- **Your instructions**:
Every line below between the one holding "②句self-enhancing" and the one holding "a lineup including", inclusive, should be copied exactly, and no other line.

********************

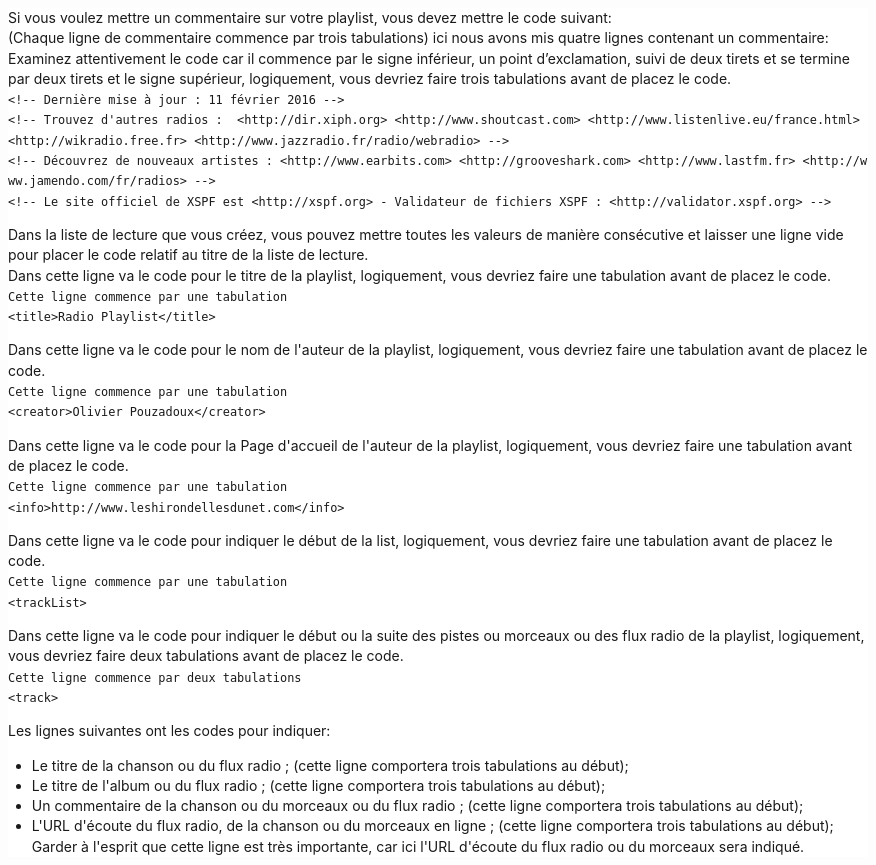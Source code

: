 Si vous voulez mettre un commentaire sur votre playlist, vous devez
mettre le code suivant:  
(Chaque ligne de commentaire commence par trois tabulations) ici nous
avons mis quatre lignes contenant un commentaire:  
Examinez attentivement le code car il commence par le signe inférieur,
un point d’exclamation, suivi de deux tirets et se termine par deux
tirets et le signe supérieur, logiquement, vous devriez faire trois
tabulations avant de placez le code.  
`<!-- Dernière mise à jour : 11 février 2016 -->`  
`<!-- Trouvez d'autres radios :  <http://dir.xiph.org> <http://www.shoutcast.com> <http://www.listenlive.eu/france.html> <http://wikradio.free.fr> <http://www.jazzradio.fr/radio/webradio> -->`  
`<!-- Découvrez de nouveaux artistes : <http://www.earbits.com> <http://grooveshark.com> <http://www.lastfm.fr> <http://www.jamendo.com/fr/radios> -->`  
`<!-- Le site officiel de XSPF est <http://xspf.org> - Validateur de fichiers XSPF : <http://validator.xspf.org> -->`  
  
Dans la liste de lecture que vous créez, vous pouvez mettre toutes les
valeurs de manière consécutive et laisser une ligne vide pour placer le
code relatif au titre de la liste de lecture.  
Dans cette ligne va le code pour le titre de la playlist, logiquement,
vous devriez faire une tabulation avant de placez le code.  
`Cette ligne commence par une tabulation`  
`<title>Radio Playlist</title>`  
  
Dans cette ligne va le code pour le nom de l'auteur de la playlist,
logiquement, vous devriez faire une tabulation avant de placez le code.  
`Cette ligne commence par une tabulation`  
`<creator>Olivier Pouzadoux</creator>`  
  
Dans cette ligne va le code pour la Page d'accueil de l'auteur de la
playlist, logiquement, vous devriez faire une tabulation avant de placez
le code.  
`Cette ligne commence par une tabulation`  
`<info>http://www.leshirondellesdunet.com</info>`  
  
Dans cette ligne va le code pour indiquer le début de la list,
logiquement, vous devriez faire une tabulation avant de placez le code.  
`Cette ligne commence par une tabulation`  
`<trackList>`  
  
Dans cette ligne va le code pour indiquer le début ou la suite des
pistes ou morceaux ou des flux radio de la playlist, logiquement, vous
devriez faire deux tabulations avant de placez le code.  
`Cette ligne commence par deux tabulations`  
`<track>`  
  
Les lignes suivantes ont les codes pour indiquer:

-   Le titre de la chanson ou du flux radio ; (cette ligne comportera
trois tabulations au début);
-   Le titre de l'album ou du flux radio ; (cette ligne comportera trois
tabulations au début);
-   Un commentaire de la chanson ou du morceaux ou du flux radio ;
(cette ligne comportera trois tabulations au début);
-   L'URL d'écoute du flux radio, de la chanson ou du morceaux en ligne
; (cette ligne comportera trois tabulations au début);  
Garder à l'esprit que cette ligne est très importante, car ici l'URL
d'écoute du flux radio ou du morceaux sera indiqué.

********************

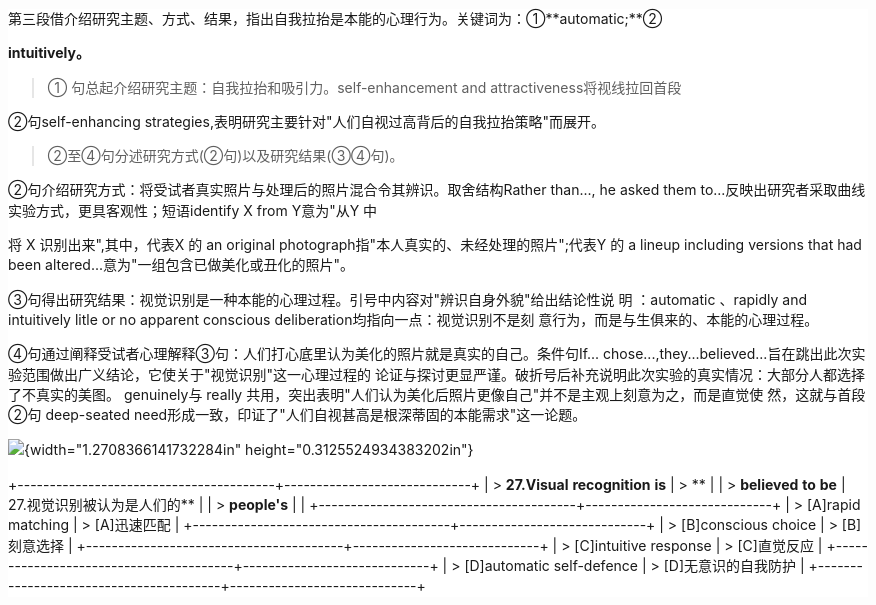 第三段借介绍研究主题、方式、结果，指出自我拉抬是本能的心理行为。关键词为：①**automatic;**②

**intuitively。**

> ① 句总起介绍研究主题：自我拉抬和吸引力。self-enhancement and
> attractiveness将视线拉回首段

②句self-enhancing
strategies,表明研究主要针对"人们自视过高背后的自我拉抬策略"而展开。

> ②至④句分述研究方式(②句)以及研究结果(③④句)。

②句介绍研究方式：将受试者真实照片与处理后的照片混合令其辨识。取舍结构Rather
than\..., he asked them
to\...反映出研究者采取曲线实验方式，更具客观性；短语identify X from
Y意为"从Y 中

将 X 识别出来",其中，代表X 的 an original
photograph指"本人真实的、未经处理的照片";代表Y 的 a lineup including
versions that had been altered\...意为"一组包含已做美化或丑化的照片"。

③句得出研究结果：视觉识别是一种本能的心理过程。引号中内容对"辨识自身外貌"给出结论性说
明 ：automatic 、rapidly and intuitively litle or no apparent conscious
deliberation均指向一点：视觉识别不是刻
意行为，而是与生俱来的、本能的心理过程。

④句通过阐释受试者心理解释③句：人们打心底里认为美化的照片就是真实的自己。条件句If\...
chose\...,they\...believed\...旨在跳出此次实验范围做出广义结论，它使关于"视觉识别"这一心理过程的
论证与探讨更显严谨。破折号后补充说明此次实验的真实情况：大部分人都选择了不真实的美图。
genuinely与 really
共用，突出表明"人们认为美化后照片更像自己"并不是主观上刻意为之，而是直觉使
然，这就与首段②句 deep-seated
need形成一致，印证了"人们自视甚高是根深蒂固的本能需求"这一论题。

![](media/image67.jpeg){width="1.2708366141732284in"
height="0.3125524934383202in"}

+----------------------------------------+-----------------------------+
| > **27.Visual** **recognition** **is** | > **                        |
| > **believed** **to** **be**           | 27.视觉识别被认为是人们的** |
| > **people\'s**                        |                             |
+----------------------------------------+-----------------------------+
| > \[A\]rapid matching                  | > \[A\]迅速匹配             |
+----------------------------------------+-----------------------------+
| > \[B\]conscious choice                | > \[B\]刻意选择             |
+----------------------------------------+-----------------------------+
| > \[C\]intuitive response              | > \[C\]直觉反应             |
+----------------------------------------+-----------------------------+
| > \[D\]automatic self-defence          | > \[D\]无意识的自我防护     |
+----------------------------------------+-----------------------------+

********************

- **Finished task**:
②句self-enhancing
strategies,表明研究主要针对"人们自视过高背后的自我拉抬策略"而展开。

> ②至④句分述研究方式(②句)以及研究结果(③④句)。

②句介绍研究方式：将受试者真实照片与处理后的照片混合令其辨识。取舍结构Rather
than\..., he asked them
to\...反映出研究者采取曲线实验方式，更具客观性；短语identify X from
Y意为"从Y 中

将 X 识别出来",其中，代表X 的 an original
photograph指"本人真实的、未经处理的照片";代表Y 的 a lineup including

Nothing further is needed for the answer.